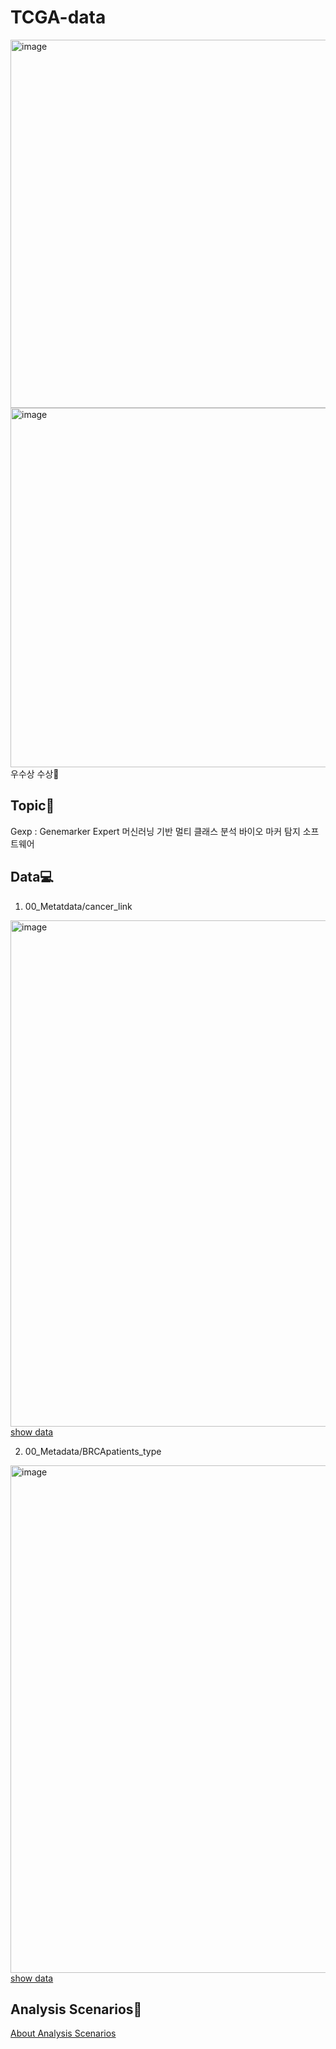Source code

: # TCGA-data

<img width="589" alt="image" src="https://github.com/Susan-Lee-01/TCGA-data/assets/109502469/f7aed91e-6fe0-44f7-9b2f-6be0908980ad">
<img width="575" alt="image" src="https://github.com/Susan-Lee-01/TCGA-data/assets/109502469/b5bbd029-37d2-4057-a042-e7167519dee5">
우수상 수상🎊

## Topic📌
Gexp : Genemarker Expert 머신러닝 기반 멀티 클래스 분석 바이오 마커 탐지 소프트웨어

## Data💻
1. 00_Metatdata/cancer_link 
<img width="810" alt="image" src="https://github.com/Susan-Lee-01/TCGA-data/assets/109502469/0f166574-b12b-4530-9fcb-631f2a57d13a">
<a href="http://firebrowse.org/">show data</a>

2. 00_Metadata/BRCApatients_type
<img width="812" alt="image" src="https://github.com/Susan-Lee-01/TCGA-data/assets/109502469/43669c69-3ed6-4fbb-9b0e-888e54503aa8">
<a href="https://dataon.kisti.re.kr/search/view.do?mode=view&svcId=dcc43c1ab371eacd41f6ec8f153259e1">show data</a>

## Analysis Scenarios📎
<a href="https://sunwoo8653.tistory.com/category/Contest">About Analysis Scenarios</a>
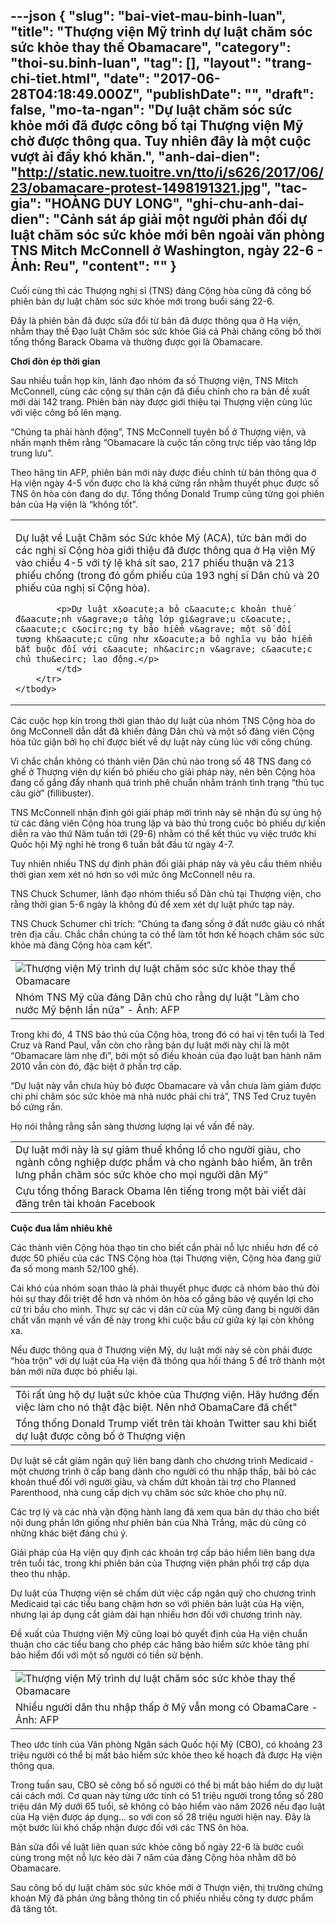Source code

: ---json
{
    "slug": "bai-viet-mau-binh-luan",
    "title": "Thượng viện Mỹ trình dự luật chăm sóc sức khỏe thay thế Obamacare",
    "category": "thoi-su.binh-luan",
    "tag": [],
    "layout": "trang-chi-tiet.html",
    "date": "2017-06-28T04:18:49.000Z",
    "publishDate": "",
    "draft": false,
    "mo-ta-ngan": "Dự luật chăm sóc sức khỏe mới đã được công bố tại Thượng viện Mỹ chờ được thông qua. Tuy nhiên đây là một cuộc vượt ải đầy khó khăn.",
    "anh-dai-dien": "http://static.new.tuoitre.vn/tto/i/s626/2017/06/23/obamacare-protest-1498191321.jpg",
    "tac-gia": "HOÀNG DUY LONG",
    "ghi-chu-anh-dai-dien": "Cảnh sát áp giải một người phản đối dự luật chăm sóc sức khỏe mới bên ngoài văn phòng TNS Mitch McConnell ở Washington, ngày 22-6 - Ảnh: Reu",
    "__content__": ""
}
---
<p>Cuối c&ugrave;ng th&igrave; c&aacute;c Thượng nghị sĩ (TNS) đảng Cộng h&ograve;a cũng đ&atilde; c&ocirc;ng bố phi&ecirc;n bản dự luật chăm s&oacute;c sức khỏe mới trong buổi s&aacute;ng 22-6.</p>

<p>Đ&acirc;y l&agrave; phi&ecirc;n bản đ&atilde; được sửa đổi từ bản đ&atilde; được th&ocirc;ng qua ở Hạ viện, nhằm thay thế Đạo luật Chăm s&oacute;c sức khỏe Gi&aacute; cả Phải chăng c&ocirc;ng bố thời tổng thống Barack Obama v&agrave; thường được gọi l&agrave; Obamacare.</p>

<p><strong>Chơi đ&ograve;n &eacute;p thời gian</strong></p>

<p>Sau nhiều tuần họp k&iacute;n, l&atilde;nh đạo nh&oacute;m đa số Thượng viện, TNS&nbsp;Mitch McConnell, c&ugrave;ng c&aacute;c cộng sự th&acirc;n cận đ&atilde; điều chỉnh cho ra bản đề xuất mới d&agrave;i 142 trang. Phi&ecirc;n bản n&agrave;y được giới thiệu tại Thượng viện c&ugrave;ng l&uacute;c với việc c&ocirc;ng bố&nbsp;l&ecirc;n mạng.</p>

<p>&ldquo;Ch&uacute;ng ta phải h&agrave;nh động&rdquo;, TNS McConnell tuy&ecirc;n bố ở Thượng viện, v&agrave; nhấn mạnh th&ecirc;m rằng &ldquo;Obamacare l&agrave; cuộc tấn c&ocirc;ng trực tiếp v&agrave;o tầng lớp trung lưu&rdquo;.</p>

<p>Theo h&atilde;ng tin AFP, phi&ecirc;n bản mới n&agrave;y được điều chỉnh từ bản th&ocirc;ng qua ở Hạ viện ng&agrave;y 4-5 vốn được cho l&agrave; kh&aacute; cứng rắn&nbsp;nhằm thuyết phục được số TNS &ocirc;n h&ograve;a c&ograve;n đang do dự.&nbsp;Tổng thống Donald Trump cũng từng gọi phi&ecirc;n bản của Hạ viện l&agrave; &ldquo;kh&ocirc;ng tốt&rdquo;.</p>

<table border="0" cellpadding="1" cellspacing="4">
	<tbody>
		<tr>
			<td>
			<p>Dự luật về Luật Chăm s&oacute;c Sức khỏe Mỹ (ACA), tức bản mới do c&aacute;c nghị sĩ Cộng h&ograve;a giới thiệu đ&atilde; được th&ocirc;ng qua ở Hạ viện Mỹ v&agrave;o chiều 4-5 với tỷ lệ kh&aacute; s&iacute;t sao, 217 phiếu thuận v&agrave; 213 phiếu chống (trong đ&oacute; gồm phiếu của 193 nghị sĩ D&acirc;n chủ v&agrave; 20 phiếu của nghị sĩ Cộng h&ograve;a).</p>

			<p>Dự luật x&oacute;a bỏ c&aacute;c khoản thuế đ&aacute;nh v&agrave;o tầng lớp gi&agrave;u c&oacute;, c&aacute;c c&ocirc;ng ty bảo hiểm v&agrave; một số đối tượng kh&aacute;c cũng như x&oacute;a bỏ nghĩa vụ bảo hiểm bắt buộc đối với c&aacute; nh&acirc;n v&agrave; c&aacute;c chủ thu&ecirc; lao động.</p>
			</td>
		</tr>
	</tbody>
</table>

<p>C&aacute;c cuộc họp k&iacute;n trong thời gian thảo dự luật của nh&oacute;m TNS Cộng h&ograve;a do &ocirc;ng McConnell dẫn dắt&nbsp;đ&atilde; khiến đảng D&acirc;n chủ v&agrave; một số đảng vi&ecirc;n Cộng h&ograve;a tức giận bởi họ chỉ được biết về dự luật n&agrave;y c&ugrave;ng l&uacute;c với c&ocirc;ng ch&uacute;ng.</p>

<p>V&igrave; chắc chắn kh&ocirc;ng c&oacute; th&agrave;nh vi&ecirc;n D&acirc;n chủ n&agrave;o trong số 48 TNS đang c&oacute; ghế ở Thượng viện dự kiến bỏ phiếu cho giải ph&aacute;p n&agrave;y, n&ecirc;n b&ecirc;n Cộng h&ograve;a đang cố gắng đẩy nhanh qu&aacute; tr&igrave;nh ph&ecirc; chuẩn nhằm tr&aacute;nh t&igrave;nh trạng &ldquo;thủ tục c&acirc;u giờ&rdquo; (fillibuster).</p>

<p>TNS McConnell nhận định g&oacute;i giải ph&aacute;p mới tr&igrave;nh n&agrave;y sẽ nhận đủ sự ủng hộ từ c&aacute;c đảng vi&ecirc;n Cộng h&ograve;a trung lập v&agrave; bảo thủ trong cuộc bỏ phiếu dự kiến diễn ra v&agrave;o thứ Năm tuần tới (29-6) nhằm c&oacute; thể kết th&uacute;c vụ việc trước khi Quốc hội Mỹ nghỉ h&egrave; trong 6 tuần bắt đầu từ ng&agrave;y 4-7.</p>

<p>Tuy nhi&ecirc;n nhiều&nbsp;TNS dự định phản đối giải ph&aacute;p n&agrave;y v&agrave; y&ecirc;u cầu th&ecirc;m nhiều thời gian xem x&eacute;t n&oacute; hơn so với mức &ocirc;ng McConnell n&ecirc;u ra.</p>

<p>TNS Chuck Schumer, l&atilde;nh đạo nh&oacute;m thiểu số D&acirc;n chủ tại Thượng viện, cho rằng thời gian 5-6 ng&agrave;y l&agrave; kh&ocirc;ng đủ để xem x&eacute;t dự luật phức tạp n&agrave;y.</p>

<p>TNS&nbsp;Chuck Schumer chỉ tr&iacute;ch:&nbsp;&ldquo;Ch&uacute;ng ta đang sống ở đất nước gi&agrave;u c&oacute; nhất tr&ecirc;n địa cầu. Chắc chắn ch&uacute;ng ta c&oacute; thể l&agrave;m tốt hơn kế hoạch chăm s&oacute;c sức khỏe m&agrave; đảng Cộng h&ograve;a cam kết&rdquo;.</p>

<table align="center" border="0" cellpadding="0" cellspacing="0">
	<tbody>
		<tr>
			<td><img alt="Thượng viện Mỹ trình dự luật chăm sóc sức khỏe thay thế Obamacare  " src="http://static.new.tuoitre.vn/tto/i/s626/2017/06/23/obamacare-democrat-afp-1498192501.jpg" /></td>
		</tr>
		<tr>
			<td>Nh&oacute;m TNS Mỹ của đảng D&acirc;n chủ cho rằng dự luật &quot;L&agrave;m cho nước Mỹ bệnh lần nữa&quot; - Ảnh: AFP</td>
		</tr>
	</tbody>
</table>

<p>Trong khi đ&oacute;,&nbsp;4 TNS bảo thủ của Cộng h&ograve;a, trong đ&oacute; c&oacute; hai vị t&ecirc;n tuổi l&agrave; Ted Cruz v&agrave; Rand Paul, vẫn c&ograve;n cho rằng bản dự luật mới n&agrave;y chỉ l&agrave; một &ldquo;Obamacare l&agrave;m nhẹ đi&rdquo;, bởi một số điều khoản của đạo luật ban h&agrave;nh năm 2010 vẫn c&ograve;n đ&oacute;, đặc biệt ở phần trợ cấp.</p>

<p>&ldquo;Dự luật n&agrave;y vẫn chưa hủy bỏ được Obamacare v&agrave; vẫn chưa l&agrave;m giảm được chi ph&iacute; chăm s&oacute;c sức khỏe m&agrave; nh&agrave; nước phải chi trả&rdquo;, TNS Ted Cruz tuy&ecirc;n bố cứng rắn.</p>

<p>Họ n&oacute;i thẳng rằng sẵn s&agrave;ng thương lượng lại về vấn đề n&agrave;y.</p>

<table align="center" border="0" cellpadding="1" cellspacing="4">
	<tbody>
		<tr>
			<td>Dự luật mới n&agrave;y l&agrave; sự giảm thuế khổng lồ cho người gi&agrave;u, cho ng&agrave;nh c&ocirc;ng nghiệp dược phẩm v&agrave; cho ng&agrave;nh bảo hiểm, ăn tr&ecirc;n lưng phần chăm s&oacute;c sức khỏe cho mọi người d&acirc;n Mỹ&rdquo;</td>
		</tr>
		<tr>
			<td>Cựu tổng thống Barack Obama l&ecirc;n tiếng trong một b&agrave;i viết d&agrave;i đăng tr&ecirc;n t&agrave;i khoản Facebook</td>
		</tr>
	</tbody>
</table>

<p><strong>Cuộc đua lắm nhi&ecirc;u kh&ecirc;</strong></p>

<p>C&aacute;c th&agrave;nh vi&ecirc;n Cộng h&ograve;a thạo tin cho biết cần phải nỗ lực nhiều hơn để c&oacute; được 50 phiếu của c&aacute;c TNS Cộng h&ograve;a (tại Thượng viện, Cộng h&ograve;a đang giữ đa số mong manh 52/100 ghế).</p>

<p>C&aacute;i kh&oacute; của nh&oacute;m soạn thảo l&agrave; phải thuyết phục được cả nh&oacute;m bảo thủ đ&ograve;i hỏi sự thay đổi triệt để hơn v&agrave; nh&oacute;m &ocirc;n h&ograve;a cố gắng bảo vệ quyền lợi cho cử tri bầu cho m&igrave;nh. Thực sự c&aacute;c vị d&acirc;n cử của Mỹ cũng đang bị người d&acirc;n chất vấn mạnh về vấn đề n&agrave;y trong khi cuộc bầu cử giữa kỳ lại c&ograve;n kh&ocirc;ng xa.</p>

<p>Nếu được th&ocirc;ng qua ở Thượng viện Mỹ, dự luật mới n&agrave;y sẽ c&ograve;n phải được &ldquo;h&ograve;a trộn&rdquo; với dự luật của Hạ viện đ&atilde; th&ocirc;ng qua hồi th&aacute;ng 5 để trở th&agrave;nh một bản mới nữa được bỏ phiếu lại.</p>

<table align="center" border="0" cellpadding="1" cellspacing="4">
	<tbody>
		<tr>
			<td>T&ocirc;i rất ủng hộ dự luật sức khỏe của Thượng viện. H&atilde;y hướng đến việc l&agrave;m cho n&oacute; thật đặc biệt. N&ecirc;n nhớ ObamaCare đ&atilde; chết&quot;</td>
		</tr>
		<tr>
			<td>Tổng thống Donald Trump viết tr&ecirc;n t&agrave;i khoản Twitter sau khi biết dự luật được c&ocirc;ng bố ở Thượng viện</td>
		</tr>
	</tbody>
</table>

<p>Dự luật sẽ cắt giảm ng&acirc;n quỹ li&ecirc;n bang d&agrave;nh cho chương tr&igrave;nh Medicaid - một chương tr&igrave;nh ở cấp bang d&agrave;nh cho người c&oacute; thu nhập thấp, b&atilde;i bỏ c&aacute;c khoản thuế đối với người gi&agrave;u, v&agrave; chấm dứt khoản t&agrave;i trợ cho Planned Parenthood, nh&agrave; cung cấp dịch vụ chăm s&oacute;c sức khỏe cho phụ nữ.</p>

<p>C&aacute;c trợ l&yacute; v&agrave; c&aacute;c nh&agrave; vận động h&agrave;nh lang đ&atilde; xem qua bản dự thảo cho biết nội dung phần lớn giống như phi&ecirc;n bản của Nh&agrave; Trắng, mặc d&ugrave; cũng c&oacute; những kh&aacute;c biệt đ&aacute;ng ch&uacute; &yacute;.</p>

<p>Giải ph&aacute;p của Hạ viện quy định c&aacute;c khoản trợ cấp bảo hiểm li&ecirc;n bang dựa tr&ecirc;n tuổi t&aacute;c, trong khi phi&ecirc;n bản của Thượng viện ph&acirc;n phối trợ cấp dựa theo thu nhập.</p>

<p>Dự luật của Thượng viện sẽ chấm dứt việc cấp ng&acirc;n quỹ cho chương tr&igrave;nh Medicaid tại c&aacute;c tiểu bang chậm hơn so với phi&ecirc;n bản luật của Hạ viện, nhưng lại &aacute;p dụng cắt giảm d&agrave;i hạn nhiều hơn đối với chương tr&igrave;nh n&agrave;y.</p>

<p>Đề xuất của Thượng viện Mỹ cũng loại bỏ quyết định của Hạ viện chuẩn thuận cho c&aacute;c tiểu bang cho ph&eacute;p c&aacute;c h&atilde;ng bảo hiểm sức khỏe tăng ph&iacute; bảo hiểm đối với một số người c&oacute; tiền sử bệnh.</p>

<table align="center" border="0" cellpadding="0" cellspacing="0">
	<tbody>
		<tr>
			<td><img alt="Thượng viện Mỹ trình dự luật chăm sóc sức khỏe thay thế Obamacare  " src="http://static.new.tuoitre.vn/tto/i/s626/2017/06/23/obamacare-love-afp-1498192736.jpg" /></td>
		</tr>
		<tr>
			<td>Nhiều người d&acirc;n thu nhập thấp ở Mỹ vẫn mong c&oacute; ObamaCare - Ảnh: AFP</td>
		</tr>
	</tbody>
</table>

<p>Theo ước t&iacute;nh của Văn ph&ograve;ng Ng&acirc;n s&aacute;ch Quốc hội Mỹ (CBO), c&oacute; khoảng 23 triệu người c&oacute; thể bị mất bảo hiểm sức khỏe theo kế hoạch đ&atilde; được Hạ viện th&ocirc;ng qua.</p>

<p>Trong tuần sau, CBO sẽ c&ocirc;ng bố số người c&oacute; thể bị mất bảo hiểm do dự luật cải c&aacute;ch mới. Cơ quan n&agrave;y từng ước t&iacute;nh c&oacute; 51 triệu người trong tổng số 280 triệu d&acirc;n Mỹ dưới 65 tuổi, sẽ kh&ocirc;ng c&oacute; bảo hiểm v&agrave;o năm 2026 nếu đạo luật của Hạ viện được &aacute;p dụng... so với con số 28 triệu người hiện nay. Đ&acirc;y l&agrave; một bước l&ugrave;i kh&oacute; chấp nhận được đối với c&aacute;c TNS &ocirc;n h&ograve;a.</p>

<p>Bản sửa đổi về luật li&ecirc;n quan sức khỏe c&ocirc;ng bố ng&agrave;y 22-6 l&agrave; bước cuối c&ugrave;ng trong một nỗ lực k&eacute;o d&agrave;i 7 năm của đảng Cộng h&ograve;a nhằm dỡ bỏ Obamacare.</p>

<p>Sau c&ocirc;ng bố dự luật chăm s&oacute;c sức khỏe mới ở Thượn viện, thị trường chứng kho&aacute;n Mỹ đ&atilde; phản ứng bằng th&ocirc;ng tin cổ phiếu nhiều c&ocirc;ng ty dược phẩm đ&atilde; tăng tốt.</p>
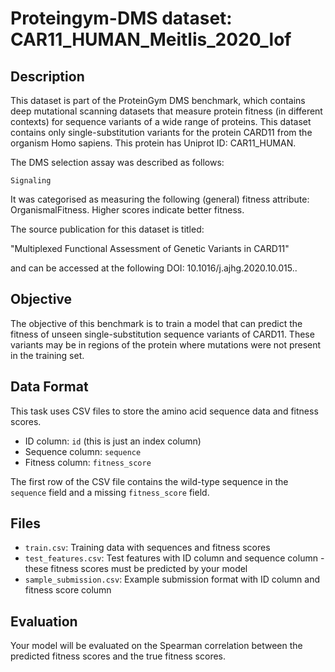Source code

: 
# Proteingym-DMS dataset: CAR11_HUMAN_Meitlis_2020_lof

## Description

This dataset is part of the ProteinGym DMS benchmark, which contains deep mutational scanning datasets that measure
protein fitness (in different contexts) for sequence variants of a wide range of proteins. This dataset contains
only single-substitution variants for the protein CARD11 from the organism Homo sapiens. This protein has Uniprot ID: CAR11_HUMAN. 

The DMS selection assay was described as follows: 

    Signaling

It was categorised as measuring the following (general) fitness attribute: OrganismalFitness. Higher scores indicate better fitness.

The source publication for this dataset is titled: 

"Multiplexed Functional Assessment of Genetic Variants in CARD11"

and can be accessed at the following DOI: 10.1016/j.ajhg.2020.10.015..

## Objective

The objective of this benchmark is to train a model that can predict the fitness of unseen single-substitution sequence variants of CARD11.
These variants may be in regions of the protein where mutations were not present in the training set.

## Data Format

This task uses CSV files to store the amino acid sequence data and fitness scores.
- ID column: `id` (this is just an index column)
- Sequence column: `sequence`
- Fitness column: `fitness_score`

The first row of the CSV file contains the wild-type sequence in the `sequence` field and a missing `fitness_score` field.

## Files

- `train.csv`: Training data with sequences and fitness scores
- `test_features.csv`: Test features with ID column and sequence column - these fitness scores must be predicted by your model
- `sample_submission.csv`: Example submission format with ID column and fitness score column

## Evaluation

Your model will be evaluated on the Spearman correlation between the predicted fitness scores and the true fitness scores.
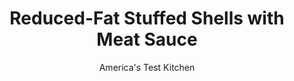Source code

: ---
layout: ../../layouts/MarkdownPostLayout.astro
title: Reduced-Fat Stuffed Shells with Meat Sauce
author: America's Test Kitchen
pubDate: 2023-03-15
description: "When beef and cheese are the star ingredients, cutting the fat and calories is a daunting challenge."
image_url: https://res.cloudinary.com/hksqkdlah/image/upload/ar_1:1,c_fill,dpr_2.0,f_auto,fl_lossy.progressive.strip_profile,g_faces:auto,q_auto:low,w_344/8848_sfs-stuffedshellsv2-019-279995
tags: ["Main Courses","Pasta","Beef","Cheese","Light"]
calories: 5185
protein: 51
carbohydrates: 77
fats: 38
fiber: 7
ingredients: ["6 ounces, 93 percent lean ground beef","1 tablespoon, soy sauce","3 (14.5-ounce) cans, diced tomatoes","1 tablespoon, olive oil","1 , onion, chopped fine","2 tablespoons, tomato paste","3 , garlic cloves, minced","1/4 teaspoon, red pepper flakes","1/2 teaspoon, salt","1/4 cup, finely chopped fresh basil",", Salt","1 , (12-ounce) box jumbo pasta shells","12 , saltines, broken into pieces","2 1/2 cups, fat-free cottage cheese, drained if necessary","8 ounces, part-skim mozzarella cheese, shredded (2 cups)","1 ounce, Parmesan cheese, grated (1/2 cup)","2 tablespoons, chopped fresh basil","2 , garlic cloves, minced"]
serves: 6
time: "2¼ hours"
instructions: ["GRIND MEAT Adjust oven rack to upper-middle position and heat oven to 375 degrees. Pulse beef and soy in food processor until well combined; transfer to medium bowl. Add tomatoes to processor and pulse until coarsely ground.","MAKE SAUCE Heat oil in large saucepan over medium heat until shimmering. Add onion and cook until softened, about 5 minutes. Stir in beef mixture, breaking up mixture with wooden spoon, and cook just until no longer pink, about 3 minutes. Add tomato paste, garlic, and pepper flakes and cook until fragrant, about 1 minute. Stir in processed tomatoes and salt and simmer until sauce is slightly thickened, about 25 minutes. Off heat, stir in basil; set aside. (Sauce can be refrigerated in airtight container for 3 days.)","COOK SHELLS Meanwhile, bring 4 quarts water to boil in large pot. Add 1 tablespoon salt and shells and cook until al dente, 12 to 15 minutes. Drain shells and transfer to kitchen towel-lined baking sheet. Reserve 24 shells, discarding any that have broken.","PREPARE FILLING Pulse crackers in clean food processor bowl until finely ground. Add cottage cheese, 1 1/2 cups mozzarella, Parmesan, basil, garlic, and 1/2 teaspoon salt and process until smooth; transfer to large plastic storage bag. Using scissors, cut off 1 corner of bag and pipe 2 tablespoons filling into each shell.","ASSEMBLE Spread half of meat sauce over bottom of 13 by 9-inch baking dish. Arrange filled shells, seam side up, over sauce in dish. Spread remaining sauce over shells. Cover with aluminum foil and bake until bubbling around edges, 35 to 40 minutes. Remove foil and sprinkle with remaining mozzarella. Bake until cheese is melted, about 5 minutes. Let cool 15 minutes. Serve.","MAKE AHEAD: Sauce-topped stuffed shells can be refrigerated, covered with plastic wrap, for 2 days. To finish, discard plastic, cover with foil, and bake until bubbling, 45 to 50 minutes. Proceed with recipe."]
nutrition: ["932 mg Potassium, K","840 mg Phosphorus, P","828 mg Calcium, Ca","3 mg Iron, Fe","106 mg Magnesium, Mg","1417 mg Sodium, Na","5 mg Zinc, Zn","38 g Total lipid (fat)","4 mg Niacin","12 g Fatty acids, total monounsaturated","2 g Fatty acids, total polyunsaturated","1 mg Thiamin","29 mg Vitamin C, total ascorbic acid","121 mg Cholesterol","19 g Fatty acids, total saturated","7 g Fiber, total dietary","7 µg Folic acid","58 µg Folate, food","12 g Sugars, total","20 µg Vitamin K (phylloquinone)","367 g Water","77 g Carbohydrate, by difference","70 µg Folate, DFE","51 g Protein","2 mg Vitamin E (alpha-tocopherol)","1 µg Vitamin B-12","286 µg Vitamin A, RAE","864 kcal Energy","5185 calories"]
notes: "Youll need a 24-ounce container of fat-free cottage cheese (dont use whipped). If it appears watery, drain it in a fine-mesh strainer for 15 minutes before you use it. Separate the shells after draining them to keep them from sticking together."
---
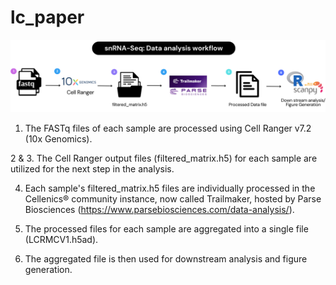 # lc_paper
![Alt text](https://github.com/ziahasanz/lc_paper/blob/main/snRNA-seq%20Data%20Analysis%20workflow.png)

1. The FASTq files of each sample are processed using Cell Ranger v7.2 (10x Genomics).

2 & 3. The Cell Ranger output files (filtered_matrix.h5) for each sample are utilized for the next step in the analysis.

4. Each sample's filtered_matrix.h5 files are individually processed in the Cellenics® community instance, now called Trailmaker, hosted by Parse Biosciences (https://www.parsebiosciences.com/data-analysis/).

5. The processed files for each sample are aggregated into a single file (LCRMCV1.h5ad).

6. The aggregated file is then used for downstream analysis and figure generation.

--------------------------------------------------

■ **The task**: Ending at the line with "2. 00_Metadata/BRCApatients_type", reproduce exactly the lines that begin at the top of the data, and include no pictures.

■ **Exercise result**:
Source code

: # TCGA-data

<img width="589" alt="image" src="https://github.com/Susan-Lee-01/TCGA-data/assets/109502469/f7aed91e-6fe0-44f7-9b2f-6be0908980ad">
<img width="575" alt="image" src="https://github.com/Susan-Lee-01/TCGA-data/assets/109502469/b5bbd029-37d2-4057-a042-e7167519dee5">
우수상 수상🎊

## Topic📌
Gexp : Genemarker Expert 머신러닝 기반 멀티 클래스 분석 바이오 마커 탐지 소프트웨어

## Data💻
1. 00_Metatdata/cancer_link 
<img width="810" alt="image" src="https://github.com/Susan-Lee-01/TCGA-data/assets/109502469/0f166574-b12b-4530-9fcb-631f2a57d13a">
<a href="http://firebrowse.org/">show data</a>

2. 00_Metadata/BRCApatients_type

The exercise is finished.